Problem: The string "enable" appears in some lines of the data. Report how many, with no other words.

Records supplied:
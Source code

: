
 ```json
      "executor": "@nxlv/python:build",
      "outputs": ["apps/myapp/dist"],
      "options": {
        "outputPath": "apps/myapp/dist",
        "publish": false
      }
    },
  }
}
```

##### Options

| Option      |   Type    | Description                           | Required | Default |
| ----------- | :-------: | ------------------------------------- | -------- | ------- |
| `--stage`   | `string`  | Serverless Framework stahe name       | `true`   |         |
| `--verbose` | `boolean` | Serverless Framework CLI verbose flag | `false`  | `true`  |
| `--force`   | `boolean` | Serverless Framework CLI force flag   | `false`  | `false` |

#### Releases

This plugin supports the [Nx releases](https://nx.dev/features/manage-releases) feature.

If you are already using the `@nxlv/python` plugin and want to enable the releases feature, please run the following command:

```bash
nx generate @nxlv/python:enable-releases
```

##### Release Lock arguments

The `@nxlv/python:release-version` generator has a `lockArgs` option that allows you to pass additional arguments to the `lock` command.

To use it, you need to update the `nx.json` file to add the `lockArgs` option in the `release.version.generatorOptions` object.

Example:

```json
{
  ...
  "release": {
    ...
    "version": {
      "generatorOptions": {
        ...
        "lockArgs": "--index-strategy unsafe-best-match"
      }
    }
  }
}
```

Reply to the task: 2